== Segment start ==

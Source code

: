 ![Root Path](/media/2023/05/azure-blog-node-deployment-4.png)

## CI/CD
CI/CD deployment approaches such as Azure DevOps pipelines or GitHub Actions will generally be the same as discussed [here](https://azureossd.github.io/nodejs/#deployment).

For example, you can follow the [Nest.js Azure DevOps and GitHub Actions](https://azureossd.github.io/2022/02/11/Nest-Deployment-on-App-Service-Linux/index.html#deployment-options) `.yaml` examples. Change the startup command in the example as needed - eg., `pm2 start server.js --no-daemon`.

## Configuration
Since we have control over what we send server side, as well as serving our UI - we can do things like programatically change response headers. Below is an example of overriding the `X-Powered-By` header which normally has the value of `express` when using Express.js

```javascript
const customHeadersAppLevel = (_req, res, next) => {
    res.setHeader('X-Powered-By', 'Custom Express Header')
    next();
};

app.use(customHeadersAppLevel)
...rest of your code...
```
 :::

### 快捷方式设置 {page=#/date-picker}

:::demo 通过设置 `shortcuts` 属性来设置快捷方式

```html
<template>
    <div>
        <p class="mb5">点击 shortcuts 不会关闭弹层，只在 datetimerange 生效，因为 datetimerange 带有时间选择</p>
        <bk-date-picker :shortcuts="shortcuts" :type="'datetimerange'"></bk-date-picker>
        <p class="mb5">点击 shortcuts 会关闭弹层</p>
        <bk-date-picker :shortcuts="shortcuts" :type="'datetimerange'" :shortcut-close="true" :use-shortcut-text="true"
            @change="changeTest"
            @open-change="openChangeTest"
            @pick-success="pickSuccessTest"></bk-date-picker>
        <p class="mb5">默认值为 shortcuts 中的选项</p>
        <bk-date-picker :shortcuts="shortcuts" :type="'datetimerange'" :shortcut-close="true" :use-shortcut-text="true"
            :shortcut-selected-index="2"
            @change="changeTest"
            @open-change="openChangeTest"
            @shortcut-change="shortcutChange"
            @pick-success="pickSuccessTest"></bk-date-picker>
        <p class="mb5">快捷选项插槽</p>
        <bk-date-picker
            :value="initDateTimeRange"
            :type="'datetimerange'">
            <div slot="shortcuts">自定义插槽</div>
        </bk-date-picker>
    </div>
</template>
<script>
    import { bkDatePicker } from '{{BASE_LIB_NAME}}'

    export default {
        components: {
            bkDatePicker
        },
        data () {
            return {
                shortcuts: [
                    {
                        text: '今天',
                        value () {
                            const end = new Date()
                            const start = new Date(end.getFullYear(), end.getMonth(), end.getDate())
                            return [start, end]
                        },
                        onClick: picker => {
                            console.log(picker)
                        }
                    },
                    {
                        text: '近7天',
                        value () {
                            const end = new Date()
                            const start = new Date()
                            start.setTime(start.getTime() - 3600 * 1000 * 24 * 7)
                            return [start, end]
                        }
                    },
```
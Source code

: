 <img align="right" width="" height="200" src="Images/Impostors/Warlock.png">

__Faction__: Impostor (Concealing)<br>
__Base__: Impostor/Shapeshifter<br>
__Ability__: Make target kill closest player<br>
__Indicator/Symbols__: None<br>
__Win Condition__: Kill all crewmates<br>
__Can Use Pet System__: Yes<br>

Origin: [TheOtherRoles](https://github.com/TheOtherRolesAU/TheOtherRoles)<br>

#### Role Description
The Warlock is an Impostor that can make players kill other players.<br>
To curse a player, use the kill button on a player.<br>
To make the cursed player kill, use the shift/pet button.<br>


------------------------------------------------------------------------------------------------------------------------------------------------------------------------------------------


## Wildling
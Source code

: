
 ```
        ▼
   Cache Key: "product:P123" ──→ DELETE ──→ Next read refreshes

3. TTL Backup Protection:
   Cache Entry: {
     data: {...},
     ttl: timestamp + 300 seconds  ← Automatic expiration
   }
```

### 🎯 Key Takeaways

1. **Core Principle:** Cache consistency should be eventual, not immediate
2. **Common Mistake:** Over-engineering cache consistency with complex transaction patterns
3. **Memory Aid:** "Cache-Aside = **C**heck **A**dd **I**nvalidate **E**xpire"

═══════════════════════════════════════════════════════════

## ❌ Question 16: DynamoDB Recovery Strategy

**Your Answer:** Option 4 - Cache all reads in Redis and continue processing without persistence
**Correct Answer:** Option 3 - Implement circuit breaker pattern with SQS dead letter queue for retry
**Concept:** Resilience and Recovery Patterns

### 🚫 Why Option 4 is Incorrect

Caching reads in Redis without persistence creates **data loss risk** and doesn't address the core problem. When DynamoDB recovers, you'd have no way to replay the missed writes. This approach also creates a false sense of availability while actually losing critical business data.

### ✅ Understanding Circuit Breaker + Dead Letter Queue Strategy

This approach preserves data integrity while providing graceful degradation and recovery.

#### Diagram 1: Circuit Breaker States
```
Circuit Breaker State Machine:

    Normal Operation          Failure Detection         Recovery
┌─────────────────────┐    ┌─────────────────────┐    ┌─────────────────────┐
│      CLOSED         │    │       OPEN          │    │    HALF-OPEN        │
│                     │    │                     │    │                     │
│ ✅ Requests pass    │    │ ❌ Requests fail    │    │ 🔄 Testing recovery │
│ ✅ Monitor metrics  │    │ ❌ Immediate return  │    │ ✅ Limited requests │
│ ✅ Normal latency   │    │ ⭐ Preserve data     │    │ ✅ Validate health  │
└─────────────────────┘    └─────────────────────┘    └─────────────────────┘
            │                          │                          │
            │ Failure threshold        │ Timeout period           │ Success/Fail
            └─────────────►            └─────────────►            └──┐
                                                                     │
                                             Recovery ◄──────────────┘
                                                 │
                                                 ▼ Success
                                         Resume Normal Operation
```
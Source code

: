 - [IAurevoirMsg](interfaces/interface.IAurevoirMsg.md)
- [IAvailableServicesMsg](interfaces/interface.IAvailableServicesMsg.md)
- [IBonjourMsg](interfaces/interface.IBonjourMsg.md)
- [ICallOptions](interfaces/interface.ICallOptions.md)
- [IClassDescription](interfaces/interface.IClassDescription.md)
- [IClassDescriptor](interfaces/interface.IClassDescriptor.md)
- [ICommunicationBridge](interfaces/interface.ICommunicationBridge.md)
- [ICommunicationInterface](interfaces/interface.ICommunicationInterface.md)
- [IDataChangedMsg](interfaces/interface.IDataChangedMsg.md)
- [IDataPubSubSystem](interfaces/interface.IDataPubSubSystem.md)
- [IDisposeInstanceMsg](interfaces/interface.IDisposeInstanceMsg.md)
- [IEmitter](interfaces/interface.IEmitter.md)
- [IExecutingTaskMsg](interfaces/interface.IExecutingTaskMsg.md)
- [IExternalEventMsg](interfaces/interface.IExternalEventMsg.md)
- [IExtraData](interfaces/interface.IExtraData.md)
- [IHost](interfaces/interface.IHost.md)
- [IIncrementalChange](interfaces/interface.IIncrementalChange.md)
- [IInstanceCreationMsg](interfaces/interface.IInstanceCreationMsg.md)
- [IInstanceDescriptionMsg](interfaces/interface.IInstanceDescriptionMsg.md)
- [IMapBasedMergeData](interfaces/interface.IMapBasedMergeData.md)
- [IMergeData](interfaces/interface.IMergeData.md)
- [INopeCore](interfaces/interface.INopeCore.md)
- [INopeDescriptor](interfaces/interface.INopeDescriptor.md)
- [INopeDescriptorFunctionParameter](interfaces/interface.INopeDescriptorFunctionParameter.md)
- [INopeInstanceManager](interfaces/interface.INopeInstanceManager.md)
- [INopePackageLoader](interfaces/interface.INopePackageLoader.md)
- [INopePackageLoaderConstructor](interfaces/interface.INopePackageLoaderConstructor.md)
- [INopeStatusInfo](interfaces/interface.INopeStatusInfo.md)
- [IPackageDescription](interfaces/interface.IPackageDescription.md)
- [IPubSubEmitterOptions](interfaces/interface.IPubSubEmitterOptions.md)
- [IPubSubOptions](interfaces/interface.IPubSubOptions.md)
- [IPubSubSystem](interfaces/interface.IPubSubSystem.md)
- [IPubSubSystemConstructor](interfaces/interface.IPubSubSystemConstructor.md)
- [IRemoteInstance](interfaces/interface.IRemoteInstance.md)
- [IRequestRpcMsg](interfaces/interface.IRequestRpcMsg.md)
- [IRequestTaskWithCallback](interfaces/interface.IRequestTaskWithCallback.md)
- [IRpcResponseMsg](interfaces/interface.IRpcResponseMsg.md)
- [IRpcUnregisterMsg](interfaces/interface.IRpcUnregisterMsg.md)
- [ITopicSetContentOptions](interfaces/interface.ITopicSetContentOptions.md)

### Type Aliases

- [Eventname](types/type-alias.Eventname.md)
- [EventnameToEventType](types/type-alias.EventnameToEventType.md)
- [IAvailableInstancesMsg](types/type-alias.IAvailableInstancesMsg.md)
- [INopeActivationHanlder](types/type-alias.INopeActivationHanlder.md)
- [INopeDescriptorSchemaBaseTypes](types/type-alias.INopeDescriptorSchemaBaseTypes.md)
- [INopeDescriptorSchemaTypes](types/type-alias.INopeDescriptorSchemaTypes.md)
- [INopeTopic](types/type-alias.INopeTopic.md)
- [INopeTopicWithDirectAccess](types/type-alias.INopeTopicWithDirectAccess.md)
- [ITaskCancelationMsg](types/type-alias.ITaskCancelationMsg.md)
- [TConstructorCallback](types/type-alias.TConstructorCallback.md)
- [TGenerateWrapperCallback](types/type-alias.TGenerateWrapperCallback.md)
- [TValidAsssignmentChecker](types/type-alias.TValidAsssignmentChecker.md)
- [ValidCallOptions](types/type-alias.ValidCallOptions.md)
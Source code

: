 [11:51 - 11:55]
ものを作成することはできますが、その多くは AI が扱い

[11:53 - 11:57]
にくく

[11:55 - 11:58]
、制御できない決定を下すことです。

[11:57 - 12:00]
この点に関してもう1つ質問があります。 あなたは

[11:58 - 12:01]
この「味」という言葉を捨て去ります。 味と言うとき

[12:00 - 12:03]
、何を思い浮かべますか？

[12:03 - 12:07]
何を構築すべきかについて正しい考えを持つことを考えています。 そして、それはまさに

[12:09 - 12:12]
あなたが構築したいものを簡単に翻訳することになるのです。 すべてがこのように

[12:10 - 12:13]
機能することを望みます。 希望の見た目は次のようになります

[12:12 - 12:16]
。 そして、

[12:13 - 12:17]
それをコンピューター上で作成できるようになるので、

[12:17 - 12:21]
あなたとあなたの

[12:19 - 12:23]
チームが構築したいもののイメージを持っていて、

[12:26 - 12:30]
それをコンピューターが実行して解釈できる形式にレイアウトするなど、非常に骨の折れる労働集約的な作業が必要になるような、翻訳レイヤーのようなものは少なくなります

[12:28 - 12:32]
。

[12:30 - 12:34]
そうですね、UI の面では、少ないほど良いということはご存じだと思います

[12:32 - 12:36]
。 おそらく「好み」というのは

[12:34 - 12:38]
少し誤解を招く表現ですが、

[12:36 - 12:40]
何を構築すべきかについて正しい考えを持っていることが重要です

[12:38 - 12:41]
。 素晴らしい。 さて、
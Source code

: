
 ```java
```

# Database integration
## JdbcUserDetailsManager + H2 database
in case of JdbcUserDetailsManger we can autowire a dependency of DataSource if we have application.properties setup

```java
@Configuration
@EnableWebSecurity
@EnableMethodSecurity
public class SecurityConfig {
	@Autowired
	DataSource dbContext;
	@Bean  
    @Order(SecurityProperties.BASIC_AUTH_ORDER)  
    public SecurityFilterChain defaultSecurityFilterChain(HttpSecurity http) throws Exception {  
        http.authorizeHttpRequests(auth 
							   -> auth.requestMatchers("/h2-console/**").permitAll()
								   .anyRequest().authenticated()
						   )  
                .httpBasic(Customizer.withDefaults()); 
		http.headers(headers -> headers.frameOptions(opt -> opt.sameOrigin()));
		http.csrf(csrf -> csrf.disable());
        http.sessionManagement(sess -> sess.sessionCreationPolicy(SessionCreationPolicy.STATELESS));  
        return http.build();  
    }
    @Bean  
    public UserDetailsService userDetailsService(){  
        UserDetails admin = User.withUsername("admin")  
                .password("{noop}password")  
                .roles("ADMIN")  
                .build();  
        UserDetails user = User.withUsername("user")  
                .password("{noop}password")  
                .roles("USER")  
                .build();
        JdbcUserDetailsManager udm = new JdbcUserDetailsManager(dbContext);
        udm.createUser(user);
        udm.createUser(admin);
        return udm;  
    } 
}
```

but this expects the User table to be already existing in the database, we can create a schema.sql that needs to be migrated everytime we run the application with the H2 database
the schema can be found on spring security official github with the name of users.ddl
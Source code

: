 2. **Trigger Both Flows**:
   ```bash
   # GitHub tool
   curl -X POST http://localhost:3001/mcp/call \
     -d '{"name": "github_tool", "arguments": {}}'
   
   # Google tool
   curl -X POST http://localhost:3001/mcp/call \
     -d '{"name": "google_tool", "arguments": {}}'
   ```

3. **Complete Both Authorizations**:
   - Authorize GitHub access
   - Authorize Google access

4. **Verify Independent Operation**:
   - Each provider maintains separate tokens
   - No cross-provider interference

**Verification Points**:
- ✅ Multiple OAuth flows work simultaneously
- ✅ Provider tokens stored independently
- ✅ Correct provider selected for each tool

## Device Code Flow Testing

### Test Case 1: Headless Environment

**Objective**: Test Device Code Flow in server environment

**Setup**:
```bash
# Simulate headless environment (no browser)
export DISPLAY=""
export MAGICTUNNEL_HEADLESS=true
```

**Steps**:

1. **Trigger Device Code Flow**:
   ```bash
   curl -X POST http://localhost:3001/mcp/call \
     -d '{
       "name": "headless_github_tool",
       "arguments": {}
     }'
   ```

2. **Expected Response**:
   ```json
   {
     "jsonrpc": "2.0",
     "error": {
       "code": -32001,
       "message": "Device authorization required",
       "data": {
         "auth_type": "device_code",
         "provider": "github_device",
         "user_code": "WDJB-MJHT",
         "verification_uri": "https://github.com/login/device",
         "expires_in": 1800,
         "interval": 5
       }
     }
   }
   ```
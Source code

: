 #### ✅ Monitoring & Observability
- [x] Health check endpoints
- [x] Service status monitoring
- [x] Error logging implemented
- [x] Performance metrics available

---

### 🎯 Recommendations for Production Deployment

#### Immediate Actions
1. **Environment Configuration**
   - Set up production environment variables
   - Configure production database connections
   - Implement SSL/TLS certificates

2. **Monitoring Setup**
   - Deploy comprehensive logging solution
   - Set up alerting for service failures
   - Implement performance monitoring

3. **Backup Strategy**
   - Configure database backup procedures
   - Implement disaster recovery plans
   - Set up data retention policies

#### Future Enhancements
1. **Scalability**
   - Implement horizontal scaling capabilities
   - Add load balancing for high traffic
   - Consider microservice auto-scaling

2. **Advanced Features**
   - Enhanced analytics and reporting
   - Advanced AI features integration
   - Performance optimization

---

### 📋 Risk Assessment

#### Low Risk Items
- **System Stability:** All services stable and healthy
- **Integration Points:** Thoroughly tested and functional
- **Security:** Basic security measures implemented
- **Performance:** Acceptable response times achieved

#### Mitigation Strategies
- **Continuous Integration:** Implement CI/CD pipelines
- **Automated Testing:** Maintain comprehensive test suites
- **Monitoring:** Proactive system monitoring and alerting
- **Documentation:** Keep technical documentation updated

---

== Segment end ==

* _Task statement_:
Among the lines above, find the ones containing "scaling" and copy them.

* _The answer_:
   - Implement horizontal scaling capabilities
   - Consider microservice auto-scaling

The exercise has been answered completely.